ARI SHAPIRO: White House spokesman Robert Gibbs described the review.

ROBERT GIBBS: This is simply for the relevant agencies to go back and ensure that the regulations that are currently on their books go through a process that measures the costs and the benefits, that ensures, I think, the very commonsense idea that we must protect the health and the safety of the American people without impeding our economic growth.

SHAPIRO: In a statement, Tita Freeman of the U.S. Chamber of Commerce said this is a good first step, but doesn't go far enough.

TITA FREEMAN: Congress should reclaim some of the authority it has delegated to the agencies and implement effective checks and balances on agency power.

SHAPIRO: But White House spokesman Robert Gibbs said concerns about the business community or the Republican Party had nothing to do with the White House's decision.

GIBBS: This is something that has been long in the works.

SHAPIRO: Todd McCracken is president and CEO of the National Small Business Association.

TODD MCCRACKEN: We think it's an important principle that the federal government recognize that small companies operate differently, and a regulatory requirement that might make sense for an Exxon needs to be thought about in a different way for an Exxon service station.

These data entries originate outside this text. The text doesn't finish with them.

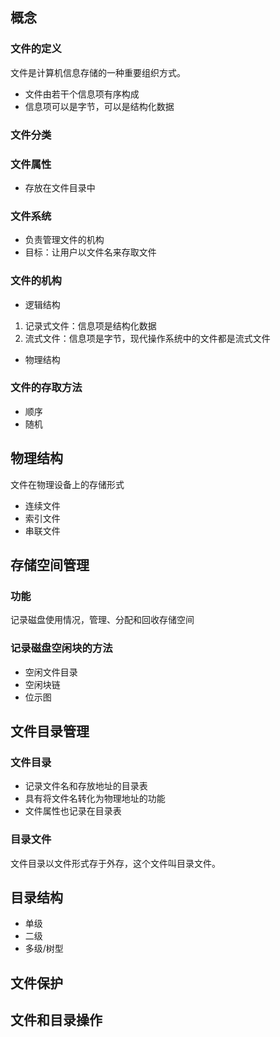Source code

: ## 概念
### 文件的定义
文件是计算机信息存储的一种重要组织方式。
- 文件由若干个信息项有序构成
- 信息项可以是字节，可以是结构化数据
### 文件分类
### 文件属性
- 存放在文件目录中
### 文件系统
- 负责管理文件的机构
- 目标：让用户以文件名来存取文件
### 文件的机构
- 逻辑结构
1. 记录式文件：信息项是结构化数据
2. 流式文件：信息项是字节，现代操作系统中的文件都是流式文件
- 物理结构

### 文件的存取方法
- 顺序
- 随机

## 物理结构
文件在物理设备上的存储形式
- 连续文件
- 索引文件
- 串联文件

## 存储空间管理
### 功能
记录磁盘使用情况，管理、分配和回收存储空间
### 记录磁盘空闲块的方法
- 空闲文件目录
- 空闲块链
- 位示图

## 文件目录管理
### 文件目录
- 记录文件名和存放地址的目录表
- 具有将文件名转化为物理地址的功能
- 文件属性也记录在目录表
### 目录文件
文件目录以文件形式存于外存，这个文件叫目录文件。

## 目录结构
- 单级
- 二级
- 多级/树型

## 文件保护
## 文件和目录操作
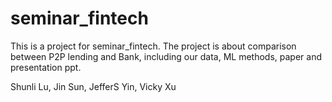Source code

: # seminar_fintech
This is a project for seminar_fintech. The project is about comparison between P2P lending and Bank,
including our data, ML methods, paper and presentation ppt.

Shunli Lu, Jin Sun, JefferS Yin, Vicky Xu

SHAPIRO: University of Maryland law professor Rena Steinzor is president of the Center for Progressive Reform, and while she was not at the White House meeting, she's concerned, too.

RENA STEINZOR: Think about all the disasters that we have suffered in the last couple of years: the Deepwater Horizon spill; the Big Branch mine; peanut paste with salmonella; Toyotas that suddenly accelerate; cadmium in children's jewelry. What you see is a massive failure of a regulatory system. A regulatory system that is dysfunctional.

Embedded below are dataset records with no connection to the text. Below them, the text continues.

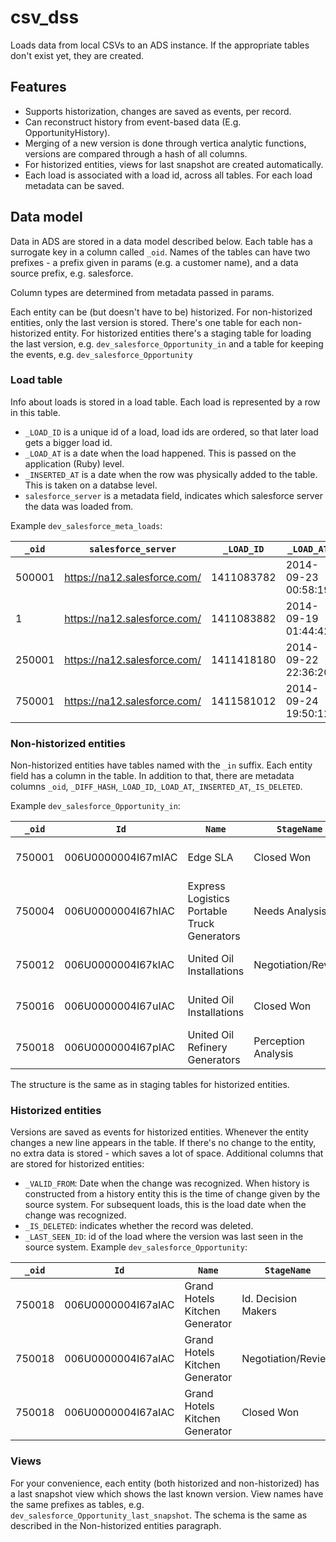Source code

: # csv_dss
Loads data from local CSVs to an ADS instance. If the appropriate tables don't exist yet, they are created.

## Features
* Supports historization, changes are saved as events, per record.
* Can reconstruct history from event-based data (E.g. OpportunityHistory).
* Merging of a new version is done through vertica analytic functions, versions are compared through a hash of all columns. 
* For historized entities, views for last snapshot are created automatically.
* Each load is associated with a load id, across all tables. For each load metadata can be saved. 

## Data model
Data in ADS are stored in a data model described below. Each table has a surrogate key in a column called `_oid`. Names of the tables can have two prefixes - a prefix given in params (e.g. a customer name), and a data source prefix, e.g. salesforce.

Column types are determined from metadata passed in params. 

Each entity can be (but doesn't have to be) historized. For non-historized entities, only the last version is stored. There's one table for each non-historized entity. For historized entities there's a staging table for loading the last version, e.g. `dev_salesforce_Opportunity_in` and a table for keeping the events, e.g. `dev_salesforce_Opportunity`

### Load table
Info about loads is stored in a load table. Each load is represented by a row in this table. 
* `_LOAD_ID` is a unique id of a load, load ids are ordered, so that later load gets a bigger load id.
* `_LOAD_AT` is a date when the load happened. This is passed on the application (Ruby) level.
* `_INSERTED_AT` is a date when the row was physically added to the table. This is taken on a databse level.
* `salesforce_server` is a metadata field, indicates which salesforce server the data was loaded from. 

Example `dev_salesforce_meta_loads`: 

| `_oid` | `salesforce_server` | `_LOAD_ID` | `_LOAD_AT` | 
|------|-------------------|----------|----------|
| 500001 | https://na12.salesforce.com/  |  1411083782 | 2014-09-23 00:58:19 |
| 1 |  https://na12.salesforce.com/ |  1411083882 | 2014-09-19 01:44:42 |
| 250001 | https://na12.salesforce.com/  | 1411418180 | 2014-09-22 22:36:20 |
| 750001 | https://na12.salesforce.com/ | 1411581012 | 2014-09-24 19:50:12 |

### Non-historized entities
Non-historized entities have tables named with the `_in` suffix.
Each entity field has a column in the table. In addition to that, there are metadata columns `_oid`, `_DIFF_HASH`,`_LOAD_ID`,`_LOAD_AT`,`_INSERTED_AT`,`_IS_DELETED`.

Example `dev_salesforce_Opportunity_in`: 

| `_oid` | `Id` | `Name` | `StageName` | `_DIFF_HASH` |`_LOAD_ID` |`_LOAD_AT` |`_INSERTED_AT` |`_IS_DELETED` |
|--------|------|--------|-------------|--------------|----------|------------|---------------|--------------|
| 750001 | 006U0000004I67mIAC | Edge SLA| Closed Won | 55236772193117068528158595386828605880 | 1411581012 | 2014-09-24 19:50:12 | 2014-09-24 19:50:26 | false |
| 750004 | 006U0000004I67hIAC | Express Logistics Portable Truck Generators| Needs Analysis | 4071389736995126037686511083595415808 | 1411581012 | 2014-09-24 19:50:12 | 2014-09-24 19:50:26 | false |
| 750012 | 006U0000004I67kIAC | United Oil Installations| Negotiation/Review | 9581798453570058489011890507887415115 | 1411581012 | 2014-09-24 19:50:12 | 2014-09-24 19:50:26 | false |
| 750016 | 006U0000004I67uIAC | United Oil Installations| Closed Won | 83601151995549062162460313936026408143 | 1411581012 | 2014-09-24 19:50:12 | 2014-09-24 19:50:26 | false |
| 750018 | 006U0000004I67pIAC | United Oil Refinery Generators| Perception Analysis | 48476887272859249994824971350821603893 | 1411581012 | 2014-09-24 19:50:12 | 2014-09-24 19:50:26 | false |
The structure is the same as in staging tables for historized entities. 

### Historized entities
Versions are saved as events for historized entities. Whenever the entity changes a new line appears in the table. If there's no change to the entity, no extra data is stored - which saves a lot of space. 
Additional columns that are stored for historized entities:
* `_VALID_FROM`: Date when the change was recognized. When history is constructed from a history entity this is the time of change given by the source system. For subsequent loads, this is the load date when the change was recognized. 
* `_IS_DELETED`: indicates whether the record was deleted.
* `_LAST_SEEN_ID`: id of the load where the version was last seen in the source system.
Example `dev_salesforce_Opportunity`:

| `_oid` | `Id` | `Name` | `StageName` | `_DIFF_HASH` |`_LOAD_ID` |`_LOAD_AT` |`_INSERTED_AT` |`_IS_DELETED` | `_VALID_FROM` | `_LAST_SEEN_ID` |
|--------|------|--------|-------------|--------------|----------|------------|---------------|--------------|---------------|-----------------|
|750018| 006U0000004I67aIAC | Grand Hotels Kitchen Generator | Id. Decision Makers | 5483555782770426935495573719536921776 | 1411083882 | 2014-09-19 01:44:42 | 2014-09-19 01:45:17 | false | 2011-11-23 22:55:24  | 1411083882 |
|750018| 006U0000004I67aIAC | Grand Hotels Kitchen Generator | Negotiation/Review | 5483555782770426935495573719536921776 | 1411084082 | 2014-09-25 01:44:42 | 2014-09-25 01:45:17 | false | 2014-09-25 01:44:42  | 1411084082 |
|750018| 006U0000004I67aIAC | Grand Hotels Kitchen Generator | Closed Won | 5483555782770426935495573719536921776 | 1411084982 | 2014-10-19 01:44:42 | 2014-10-19 01:45:17 | false | 2014-10-19 01:44:42  | 1411084982 |

### Views
For your convenience, each entity (both historized and non-historized) has a last snapshot view which shows the last known version. View names have the same prefixes as tables, e.g. `dev_salesforce_Opportunity_last_snapshot`.  The schema is the same as described in the Non-historized entities paragraph.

SHAPIRO: She believes that the White House is pandering to big business at the expense of public safety.

STEINZOR: A look-back provision means that these agencies, which are drastically underfunded, will need to stop doing essential work on food safety, greenhouse gases, imports from China, and put all their time into figuring out what regulations are on the books that business doesn't like.

SHAPIRO: Ari Shapiro, NPR News, the White House.